Right now while you people are running around and last minute shopping for Christmas gifts, there is a war waging on all around you. It could be happening right down the street, it could be right across your hallway. And you wouldn’t even know. And it’s got nothing to do with bomb-making middle-eastern fanatics trying to show you that Allah is better than whatever God it is that you subscribe to.
See, right now the Scientologists are fighting for your soul. They are making brochures to try and get you into an audit to cure your chaotic inner-self, they are tromping around in the bitter freezing cold looking for Thetans to save, and behind the scenes they are planning on taking over the government by installing Scientologist-friendly politicians into power. All to save your heathen asses from the great space opera that threatens the entire universe.
I encourage you to pause for a moment while you’re watching your favorite Christmas movies and think about the hard working people that never stop trying to take all of your money, strip you of all your current family associations and religious beliefs, crush your psychological well-being save your very soul.
























Oh, I’ll be thinking about them alright. I’ll be thinking they’d all fall into a black hole.
Do you know how stupid followers of Scientology are? They’re so stupid they don’t even KNOW that their “church” was originally a series of science fiction writings created by L.Ron Hubbard. See, he decided that sci-fi had such a huge following that he’d try to turn his book into a religion to see how it fared. And those idiots ate it up. Pathetic. By the way it was originally called DIANETICS.

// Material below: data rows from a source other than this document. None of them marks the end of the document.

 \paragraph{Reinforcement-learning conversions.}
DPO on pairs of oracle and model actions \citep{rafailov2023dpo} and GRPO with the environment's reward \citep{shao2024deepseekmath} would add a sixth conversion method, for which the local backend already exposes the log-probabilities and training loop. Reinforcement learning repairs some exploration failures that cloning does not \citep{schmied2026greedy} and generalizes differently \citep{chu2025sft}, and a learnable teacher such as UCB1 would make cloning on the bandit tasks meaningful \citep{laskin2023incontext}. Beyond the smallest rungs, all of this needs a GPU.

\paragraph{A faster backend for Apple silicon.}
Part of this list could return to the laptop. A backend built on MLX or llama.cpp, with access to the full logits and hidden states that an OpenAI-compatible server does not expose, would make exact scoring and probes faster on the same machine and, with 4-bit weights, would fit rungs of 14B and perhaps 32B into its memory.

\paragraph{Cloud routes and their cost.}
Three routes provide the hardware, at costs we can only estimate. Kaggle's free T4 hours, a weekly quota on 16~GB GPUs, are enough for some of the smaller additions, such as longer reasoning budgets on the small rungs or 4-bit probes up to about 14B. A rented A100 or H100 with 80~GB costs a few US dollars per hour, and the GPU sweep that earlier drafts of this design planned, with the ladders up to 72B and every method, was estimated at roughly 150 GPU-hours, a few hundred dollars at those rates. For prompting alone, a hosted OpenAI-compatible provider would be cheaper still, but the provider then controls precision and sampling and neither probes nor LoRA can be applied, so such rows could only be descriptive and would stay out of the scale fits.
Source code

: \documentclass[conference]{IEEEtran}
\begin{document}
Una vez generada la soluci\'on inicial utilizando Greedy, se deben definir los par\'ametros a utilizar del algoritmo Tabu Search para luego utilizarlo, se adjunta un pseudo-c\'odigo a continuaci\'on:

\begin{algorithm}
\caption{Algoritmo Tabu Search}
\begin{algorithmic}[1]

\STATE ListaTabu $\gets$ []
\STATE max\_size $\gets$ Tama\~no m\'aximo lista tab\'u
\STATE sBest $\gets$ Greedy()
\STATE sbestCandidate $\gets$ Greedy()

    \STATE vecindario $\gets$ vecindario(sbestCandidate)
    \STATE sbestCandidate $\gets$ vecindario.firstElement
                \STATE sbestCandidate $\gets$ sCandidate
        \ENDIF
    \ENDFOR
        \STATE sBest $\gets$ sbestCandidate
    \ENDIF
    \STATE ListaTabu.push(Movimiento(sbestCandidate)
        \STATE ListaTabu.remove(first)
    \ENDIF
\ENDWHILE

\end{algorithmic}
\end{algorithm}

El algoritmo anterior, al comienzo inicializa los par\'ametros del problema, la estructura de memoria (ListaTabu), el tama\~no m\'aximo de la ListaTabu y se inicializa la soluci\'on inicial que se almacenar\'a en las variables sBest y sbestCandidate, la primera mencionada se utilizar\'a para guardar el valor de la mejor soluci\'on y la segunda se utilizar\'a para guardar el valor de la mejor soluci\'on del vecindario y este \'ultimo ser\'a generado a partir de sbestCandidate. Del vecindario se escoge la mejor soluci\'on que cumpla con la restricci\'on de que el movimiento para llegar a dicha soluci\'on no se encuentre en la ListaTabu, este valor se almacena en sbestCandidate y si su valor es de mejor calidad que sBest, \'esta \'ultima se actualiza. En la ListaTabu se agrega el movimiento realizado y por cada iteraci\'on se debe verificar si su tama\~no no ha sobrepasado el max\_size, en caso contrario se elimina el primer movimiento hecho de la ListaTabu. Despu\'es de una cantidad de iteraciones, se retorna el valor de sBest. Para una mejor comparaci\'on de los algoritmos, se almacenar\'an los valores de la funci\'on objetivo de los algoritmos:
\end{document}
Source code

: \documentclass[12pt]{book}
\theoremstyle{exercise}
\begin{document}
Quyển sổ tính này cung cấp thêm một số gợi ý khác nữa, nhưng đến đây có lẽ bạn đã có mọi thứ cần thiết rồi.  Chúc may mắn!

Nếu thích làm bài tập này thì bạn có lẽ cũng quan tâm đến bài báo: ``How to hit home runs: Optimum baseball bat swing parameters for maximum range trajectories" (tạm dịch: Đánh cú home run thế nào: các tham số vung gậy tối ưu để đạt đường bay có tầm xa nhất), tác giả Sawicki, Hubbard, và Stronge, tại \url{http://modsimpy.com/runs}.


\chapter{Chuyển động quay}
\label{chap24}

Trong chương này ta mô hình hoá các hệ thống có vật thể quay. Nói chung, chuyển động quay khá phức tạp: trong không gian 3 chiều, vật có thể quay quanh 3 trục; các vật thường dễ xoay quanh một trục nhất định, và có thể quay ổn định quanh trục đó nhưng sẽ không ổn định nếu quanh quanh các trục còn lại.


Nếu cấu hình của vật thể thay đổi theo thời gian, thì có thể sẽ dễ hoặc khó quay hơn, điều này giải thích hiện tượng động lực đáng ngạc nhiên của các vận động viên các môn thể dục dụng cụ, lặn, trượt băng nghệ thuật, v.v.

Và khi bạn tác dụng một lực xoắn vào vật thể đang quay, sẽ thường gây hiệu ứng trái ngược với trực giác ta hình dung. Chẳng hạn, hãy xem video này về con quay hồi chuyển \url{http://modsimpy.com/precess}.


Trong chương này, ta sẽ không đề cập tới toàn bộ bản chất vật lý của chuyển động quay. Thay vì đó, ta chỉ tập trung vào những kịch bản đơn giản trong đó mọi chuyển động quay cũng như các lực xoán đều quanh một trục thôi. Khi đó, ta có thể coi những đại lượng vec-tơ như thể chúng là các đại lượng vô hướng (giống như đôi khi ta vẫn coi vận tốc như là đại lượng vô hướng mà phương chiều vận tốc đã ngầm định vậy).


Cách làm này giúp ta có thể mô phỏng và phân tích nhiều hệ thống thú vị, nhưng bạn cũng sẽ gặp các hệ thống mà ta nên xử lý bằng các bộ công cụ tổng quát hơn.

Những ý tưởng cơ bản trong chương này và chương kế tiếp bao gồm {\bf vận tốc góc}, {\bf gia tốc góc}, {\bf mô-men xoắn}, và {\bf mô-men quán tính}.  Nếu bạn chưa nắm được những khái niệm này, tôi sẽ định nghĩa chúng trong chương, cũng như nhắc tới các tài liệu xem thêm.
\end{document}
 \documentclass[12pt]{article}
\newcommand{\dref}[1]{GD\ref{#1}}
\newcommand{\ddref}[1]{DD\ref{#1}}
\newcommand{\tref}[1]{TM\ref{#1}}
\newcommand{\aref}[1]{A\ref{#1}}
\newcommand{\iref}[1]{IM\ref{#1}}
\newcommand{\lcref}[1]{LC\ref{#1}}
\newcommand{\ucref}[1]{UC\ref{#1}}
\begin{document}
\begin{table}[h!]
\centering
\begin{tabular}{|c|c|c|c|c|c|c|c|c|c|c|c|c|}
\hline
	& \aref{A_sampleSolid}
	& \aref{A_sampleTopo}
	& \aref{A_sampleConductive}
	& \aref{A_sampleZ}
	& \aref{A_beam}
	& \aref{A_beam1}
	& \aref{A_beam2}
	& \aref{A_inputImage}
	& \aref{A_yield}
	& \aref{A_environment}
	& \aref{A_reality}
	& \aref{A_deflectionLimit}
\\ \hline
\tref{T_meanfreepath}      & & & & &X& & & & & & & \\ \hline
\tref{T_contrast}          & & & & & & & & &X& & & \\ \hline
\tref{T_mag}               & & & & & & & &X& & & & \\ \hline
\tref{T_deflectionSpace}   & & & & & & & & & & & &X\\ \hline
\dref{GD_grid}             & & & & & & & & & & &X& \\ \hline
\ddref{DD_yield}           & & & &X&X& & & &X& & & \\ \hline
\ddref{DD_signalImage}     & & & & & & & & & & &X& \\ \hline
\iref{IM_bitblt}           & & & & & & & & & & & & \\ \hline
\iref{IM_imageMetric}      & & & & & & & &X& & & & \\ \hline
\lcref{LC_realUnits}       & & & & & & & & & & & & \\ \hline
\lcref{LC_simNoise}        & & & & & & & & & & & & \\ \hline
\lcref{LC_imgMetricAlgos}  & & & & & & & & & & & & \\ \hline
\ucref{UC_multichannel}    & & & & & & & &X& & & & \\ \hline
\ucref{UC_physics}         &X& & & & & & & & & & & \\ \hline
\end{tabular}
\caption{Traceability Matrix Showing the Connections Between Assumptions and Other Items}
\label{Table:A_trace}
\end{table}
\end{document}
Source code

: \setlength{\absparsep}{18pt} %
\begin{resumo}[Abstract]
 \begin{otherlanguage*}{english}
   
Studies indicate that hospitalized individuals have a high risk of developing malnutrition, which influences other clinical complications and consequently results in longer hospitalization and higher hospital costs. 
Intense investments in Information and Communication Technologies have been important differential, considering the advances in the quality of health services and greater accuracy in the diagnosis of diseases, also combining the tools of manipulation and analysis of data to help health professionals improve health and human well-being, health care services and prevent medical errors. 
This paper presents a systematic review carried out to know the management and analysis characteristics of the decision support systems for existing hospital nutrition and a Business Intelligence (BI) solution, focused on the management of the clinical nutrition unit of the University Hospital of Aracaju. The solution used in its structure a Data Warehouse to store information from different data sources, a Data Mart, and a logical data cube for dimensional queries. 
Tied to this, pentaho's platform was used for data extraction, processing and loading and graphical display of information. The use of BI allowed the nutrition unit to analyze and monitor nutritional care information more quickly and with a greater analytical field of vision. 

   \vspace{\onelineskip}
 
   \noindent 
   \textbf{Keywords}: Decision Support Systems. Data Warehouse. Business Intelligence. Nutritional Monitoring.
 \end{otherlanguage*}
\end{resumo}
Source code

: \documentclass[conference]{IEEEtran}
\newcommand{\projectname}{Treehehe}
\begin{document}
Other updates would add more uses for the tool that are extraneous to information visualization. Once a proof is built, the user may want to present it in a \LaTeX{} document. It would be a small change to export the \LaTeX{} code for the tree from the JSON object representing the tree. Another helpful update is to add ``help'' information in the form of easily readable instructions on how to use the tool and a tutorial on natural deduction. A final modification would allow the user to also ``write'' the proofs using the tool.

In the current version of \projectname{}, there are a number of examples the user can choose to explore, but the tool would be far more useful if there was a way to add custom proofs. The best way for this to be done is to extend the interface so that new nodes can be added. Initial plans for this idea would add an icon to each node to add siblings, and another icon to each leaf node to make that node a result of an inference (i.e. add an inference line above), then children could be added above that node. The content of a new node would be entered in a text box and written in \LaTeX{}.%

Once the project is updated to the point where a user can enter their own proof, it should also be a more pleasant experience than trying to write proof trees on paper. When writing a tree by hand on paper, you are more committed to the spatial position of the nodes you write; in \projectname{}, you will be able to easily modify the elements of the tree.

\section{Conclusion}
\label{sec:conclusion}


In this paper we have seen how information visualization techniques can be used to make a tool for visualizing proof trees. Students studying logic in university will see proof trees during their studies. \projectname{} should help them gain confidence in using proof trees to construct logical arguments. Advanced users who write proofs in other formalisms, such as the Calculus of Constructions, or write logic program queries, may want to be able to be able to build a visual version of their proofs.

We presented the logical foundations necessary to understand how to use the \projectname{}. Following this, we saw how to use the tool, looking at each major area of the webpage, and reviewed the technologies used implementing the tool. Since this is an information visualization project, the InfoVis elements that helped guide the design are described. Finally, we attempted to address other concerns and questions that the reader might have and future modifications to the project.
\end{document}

How do you know you’ve reached absolutely blogger awesomness?? When just reading the title of your post on my blogroll makes me chuckle.
You, POO…are AWESOME!
Oh and P.S. Tom Cruise scares the ever living bejebus out of me.
The only war that’s goin on in my apartment is the crazy bitch next door left her fuckin laundry in the washing machine again.
Celebs like Scientology because you can buy your way into leadership of the cult. If you have more money than you can spend, it’s kind of nice to set yourself up as a Demigod.
It beats the piss out of plenary indulgences.